“Abogado, no trae pantalones”: anécdotas de la pandemia en México para despedir el 2020

Cuando se detectó el primer caso de covid-19 en México en febrero de 2020, pocos imaginaron que la pandemia por coronavirus se iba a prolongar por tantos meses. Las semanas de confinamiento y de campañas para prevenir contagios trajeron una carga emocional ligada a la tragedia de más de 100.000 muertos, pero también historias de valor de los trabajadores de salud que han trabajado arduamente

Para los escritores Julio Patán (Ciudad de México, 1968) y Alejandro Rosas (Ciudad de México, 1969), acostumbrados a retratar las historias más extravagantes en libros como México Bizarro, esta emergencia sanitaria mostró el verdadero rostro de gran parte de los mexicanos. “Este tipo de crisis o cambios tan fuertes potencian tus mejores y peores rasgos, y más a menudo los peores”, dice a Verne Julio Patán, coautor de Pandemia Bizarra (Planeta, 2020).

Tal como lo explica la Fundéu en este artículo, el término bizarro también sirve para definir cosas extravagantes, raras e insólitas. Justo como las anécdotas que recoge este ejemplar, publicado en diciembre de 2020 para despedir un año marcado por la distancia, el confinamiento y también por el humor. “ Hemos visto cosas que de otro modo no nos hubiéramos imaginado”, dice Alejandro Rosas a Verne, mediante una videollamada. “Ya nos estamos acostumbrando tanto a hacer reuniones por Zoom que nos va a parecer extraño cuando regresemos a una sala de juntas”, dice.

Las cómicas (y lamentables) sobre el teletrabajo

Quienes han podido trabajar desde casa, las videollamadas o conferencias remotas han llevado los centros de trabajo al hogar. Por eso no es de extrañarse que de vez en cuando se cuele un niño en una conferencia o haya descuidos tan vergonzosos como cómicos. “Abogado, no trae pantalones, está en una audiencia”, se oye decir a una jueza en una sesión de trabajo que fue compartida miles de veces en julio de este año. “Los escenarios ya no cambian, uno tiene que empezar a innovar”, dice Rosas.

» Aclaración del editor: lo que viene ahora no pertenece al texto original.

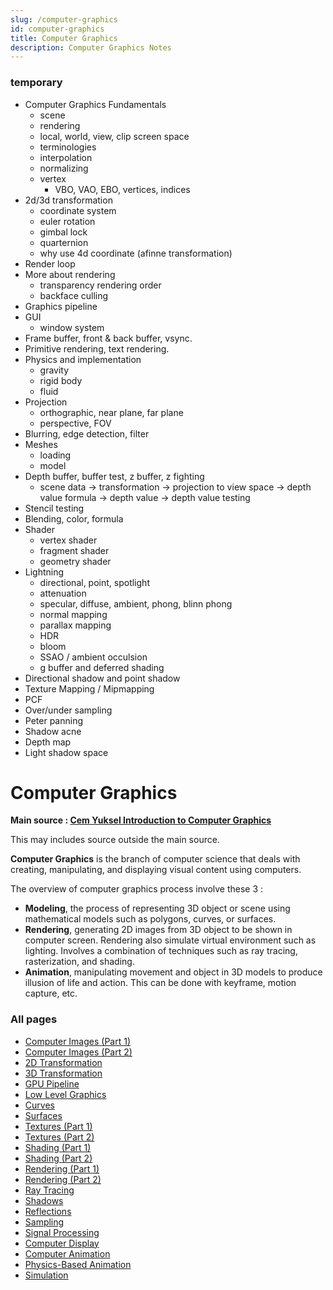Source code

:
 ```yaml
---
slug: /computer-graphics
id: computer-graphics
title: Computer Graphics
description: Computer Graphics Notes
---
```


### temporary

- Computer Graphics Fundamentals
  - scene
  - rendering
  - local, world, view, clip screen space
  - terminologies
  - interpolation
  - normalizing
  - vertex
    - VBO, VAO, EBO, vertices, indices
- 2d/3d transformation
  - coordinate system
  - euler rotation
  - gimbal lock
  - quarternion
  - why use 4d coordinate (afinne transformation)
- Render loop
- More about rendering
  - transparency rendering order
  - backface culling
- Graphics pipeline
- GUI
  - window system
- Frame buffer, front & back buffer, vsync.
- Primitive rendering, text rendering.
- Physics and implementation
  - gravity
  - rigid body
  - fluid
- Projection
  - orthographic, near plane, far plane
  - perspective, FOV
- Blurring, edge detection, filter
- Meshes
  - loading
  - model
- Depth buffer, buffer test, z buffer, z fighting
  - scene data -> transformation -> projection to view space -> depth value formula -> depth value -> depth value testing
- Stencil testing
- Blending, color, formula
- Shader
  - vertex shader
  - fragment shader
  - geometry shader
- Lightning
  - directional, point, spotlight
  - attenuation
  - specular, diffuse, ambient, phong, blinn phong
  - normal mapping
  - parallax mapping
  - HDR
  - bloom
  - SSAO / ambient occulsion
  - g buffer and deferred shading
- Directional shadow and point shadow
- Texture Mapping / Mipmapping
- PCF
- Over/under sampling
- Peter panning
- Shadow acne
- Depth map
- Light shadow space

# Computer Graphics

**Main source : [Cem Yuksel Introduction to Computer Graphics](https://youtube.com/playlist?list=PLplnkTzzqsZTfYh4UbhLGpI5kGd5oW_Hh)**

This may includes source outside the main source.

**Computer Graphics** is the branch of computer science that deals with creating, manipulating, and displaying visual content using computers.

The overview of computer graphics process involve these 3 :

- **Modeling**, the process of representing 3D object or scene using mathematical models such as polygons, curves, or surfaces.
- **Rendering**, generating 2D images from 3D object to be shown in computer screen. Rendering also simulate virtual environment such as lighting. Involves a combination of techniques such as ray tracing, rasterization, and shading.
- **Animation**, manipulating movement and object in 3D models to produce illusion of life and action. This can be done with keyframe, motion capture, etc.

### All pages

- [Computer Images (Part 1)](computer-graphics/computer-images-part-1)
- [Computer Images (Part 2)](computer-graphics/computer-images-part-2)
- [2D Transformation](computer-graphics/2d-transformation)
- [3D Transformation](computer-graphics/3d-transformation)
- [GPU Pipeline](computer-graphics/gpu-pipeline)
- [Low Level Graphics](computer-graphics/low-level-graphics)
- [Curves](computer-graphics/curves)
- [Surfaces](computer-graphics/surfaces)
- [Textures (Part 1)](computer-graphics/textures-part-1)
- [Textures (Part 2)](computer-graphics/textures-part-2)
- [Shading (Part 1)](computer-graphics/shading-part-1)
- [Shading (Part 2)](computer-graphics/shading-part-2)
- [Rendering (Part 1)](computer-graphics/rendering-part-1)
- [Rendering (Part 2)](computer-graphics/rendering-part-2)
- [Ray Tracing](computer-graphics/ray-tracing)
- [Shadows](computer-graphics/shadows)
- [Reflections](computer-graphics/reflections)
- [Sampling](computer-graphics/sampling)
- [Signal Processing](computer-graphics/signal-processing)
- [Computer Display](computer-graphics/computer-display)
- [Computer Animation](computer-graphics/computer-animation)
- [Physics-Based Animation](computer-graphics/physics-based-animation)
- [Simulation](computer-graphics/simulation)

Para ambos escritores, el confinamiento está definido por un soundtrack característico de este país. “Se compran colchones, ladridos de perro y el sonido de fondo de las conferencias de López-Gatell y López Obrador”, refiere Patán. “Por mi casa hay una construcción que parece estar construyendo la patria: no avanzan, pero eso sí, cómo hacen ruido”, comparte Rosas.

Políticos bizarros (y sin cubrebocas)

Aunque el uso de cubrebocas ha sido recomendado por las autoridades de salud a nivel global, gobernantes de América como Donald Trump, Jair Bolsonaro y el propio presidente de México, Andrés Manuel López Obrador, se niegan a usar este instrumento. “Una de las cosas que los distinguen, además de la tendencia al pensamiento mágico y el conspiracionismo, en otros casos es el voluntarismo: la idea de que tu voluntad puede cambiar todo”, dice Patán.

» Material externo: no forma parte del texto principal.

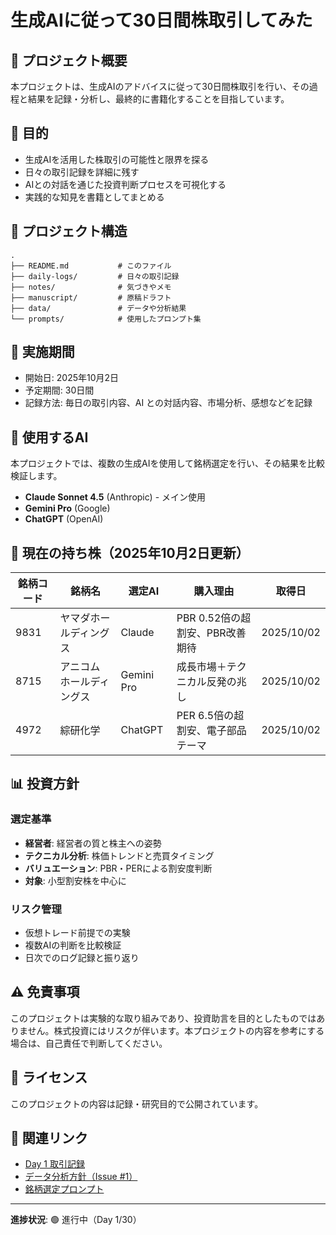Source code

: # 生成AIに従って30日間株取引してみた

## 📖 プロジェクト概要

本プロジェクトは、生成AIのアドバイスに従って30日間株取引を行い、その過程と結果を記録・分析し、最終的に書籍化することを目指しています。

## 🎯 目的

- 生成AIを活用した株取引の可能性と限界を探る
- 日々の取引記録を詳細に残す
- AIとの対話を通じた投資判断プロセスを可視化する
- 実践的な知見を書籍としてまとめる

## 📁 プロジェクト構造

```
.
├── README.md           # このファイル
├── daily-logs/         # 日々の取引記録
├── notes/              # 気づきやメモ
├── manuscript/         # 原稿ドラフト
├── data/               # データや分析結果
└── prompts/            # 使用したプロンプト集
```

## 📅 実施期間

- 開始日: 2025年10月2日
- 予定期間: 30日間
- 記録方法: 毎日の取引内容、AI との対話内容、市場分析、感想などを記録

## 🤖 使用するAI

本プロジェクトでは、複数の生成AIを使用して銘柄選定を行い、その結果を比較検証します。

- **Claude Sonnet 4.5** (Anthropic) - メイン使用
- **Gemini Pro** (Google)
- **ChatGPT** (OpenAI)

## 💼 現在の持ち株（2025年10月2日更新）

| 銘柄コード | 銘柄名 | 選定AI | 購入理由 | 取得日 |
|----------|--------|--------|---------|--------|
| 9831 | ヤマダホールディングス | Claude | PBR 0.52倍の超割安、PBR改善期待 | 2025/10/02 |
| 8715 | アニコム ホールディングス | Gemini Pro | 成長市場＋テクニカル反発の兆し | 2025/10/02 |
| 4972 | 綜研化学 | ChatGPT | PER 6.5倍の超割安、電子部品テーマ | 2025/10/02 |

## 📊 投資方針

### 選定基準
- **経営者**: 経営者の質と株主への姿勢
- **テクニカル分析**: 株価トレンドと売買タイミング
- **バリュエーション**: PBR・PERによる割安度判断
- **対象**: 小型割安株を中心に

### リスク管理
- 仮想トレード前提での実験
- 複数AIの判断を比較検証
- 日次でのログ記録と振り返り

## ⚠️ 免責事項

このプロジェクトは実験的な取り組みであり、投資助言を目的としたものではありません。株式投資にはリスクが伴います。本プロジェクトの内容を参考にする場合は、自己責任で判断してください。

## 📝 ライセンス

このプロジェクトの内容は記録・研究目的で公開されています。

## 🔗 関連リンク

- [Day 1 取引記録](./daily-logs/day-01.md)
- [データ分析方針（Issue #1）](https://github.com/wwlapaki310/30days-ai-stock-trading/issues/1)
- [銘柄選定プロンプト](./prompts/daily-stock-selection.md)

---

**進捗状況**: 🟢 進行中（Day 1/30）
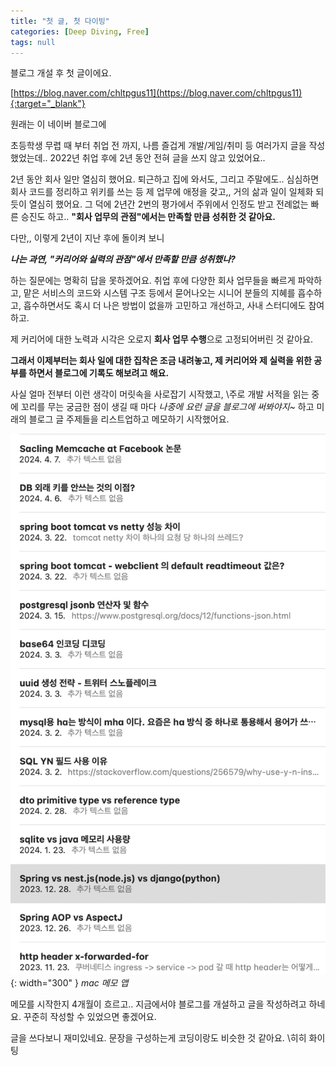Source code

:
 ```yaml
---
title: "첫 글, 첫 다이빙"
categories: [Deep Diving, Free]
tags: null
---
```


블로그 개설 후 첫 글이에요.

[https://blog.naver.com/chltpgus11](https://blog.naver.com/chltpgus11){:target="_blank"}

원래는 이 네이버 블로그에

초등학생 무렵 때 부터 취업 전 까지, 나름 즐겁게 개발/게임/취미 등 여러가지 글을 작성했었는데.. 2022년 취업 후에 2년 동안 전혀 글을 쓰지 않고 있었어요..

2년 동안 회사 일만 열심히 했어요. 퇴근하고 집에 와서도, 그리고 주말에도.. 심심하면 회사 코드를 정리하고 위키를 쓰는 등 제 업무에 애정을 갖고,, 거의 삶과 일이 일체화 되듯이 열심히 했어요. 그 덕에 2년간 2번의 평가에서 주위에서 인정도 받고 전례없는 빠른 승진도 하고.. **"회사 업무의 관점"에서는 만족할 만큼 성취한 것 같아요.**

다만,, 이렇게 2년이 지난 후에 돌이켜 보니

**_나는 과연, "커리어와 실력의 관점"에서 만족할 만큼 성취했나?_**

하는 질문에는 명확히 답을 못하겠어요.
취업 후에 다양한 회사 업무들을 빠르게 파악하고, 맡은 서비스의 코드와 시스템 구조 등에서 묻어나오는 시니어 분들의 지혜를 흡수하고, 흡수하면서도 혹시 더 나은 방법이 없을까 고민하고 개선하고, 사내 스터디에도 참여하고.

제 커리어에 대한 노력과 시각은 오로지 **회사 업무 수행**으로 고정되어버린 것 같아요.

**그래서 이제부터는 회사 일에 대한 집착은 조금 내려놓고, 제 커리어와 제 실력을 위한 공부를 하면서 블로그에 기록도 해보려고 해요.**

사실 얼마 전부터 이런 생각이 머릿속을 사로잡기 시작했고,
\주로 개발 서적을 읽는 중에 꼬리를 무는 궁금한 점이 생길 때 마다 _나중에 요런 글을 블로그에 써봐야지~_ 하고 미래의 블로그 글 주제들을 리스트업하고 메모하기 시작했어요.

![mac_memo](/assets/img/2024-04-26-first-diving/Pasted-image-20240426144347.png){: width="300" }
_mac 메모 앱_

메모를 시작한지 4개월이 흐르고.. 지금에서야 블로그를 개설하고 글을 작성하려고 하네요.
꾸준히 작성할 수 있었으면 좋겠어요.

글을 쓰다보니 재미있네요. 문장을 구성하는게 코딩이랑도 비슷한 것 같아요.
\히히 화이팅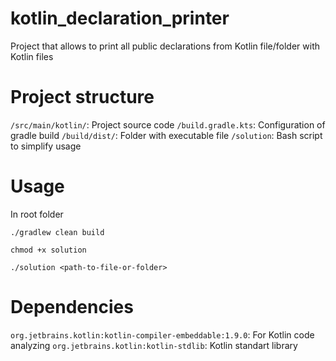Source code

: # kotlin_declaration_printer
Project that allows to print all public declarations from Kotlin file/folder with Kotlin files

# Project structure
`/src/main/kotlin/`: Project source code
`/build.gradle.kts`: Configuration of gradle build
`/build/dist/`: Folder with executable file
`/solution`: Bash script to simplify usage

# Usage
In root folder
```
./gradlew clean build
``` 
```
chmod +x solution
```
```
./solution <path-to-file-or-folder>
```

# Dependencies
`org.jetbrains.kotlin:kotlin-compiler-embeddable:1.9.0`: For Kotlin code analyzing
`org.jetbrains.kotlin:kotlin-stdlib`: Kotlin standart library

En la retahíla de excusas para no usar una mascarilla se han mostrado historias que rayan en lo excéntrico. Tal es el caso de las gotas de cítricos que recomendó la secretaria de Gobernación, Olga Sánchez Cordero y que, como contamos en Verne, no son avaladas por la comunidad médica para prevenir o curar la enfermedad causada por el coronavirus. O el foro finalmente cancelado en el Senado mexicano, donde se invitó al periodista Jaime Maussan, para hablar de una supuesta alternativa para la covid-19. “Esta pandemia cayó en un momento políticamente lamentable para el planeta”, reflexiona Patán.

A lo largo de 72 historias, Patán y Rosas hacen un recuento en Pandemia Bizarra de cómo el coronavirus ha trastocado la vida de los mexicanos, a veces con tintes cómicos, a veces no tanto. “Para mí una de las cosas más lamentables fue la teoría de que el virus no existía y que todo era un complot para sacarnos el famoso líquido de las rodillas”, dice Patán. “Desde los ovnis y las arañas caníbales, fueron un poco refrescantes para los momentos más tristes de este año”, dice Rosas.

La llegada de la vacuna a México, coinciden ambos autores, dará un nuevo giro a esta historia que seguramente traerá historias que darán risa, pero que también nos pondrán un poco a reflexionar sobre nuestro comportamiento en una crisis global que se ha extendido al 2021.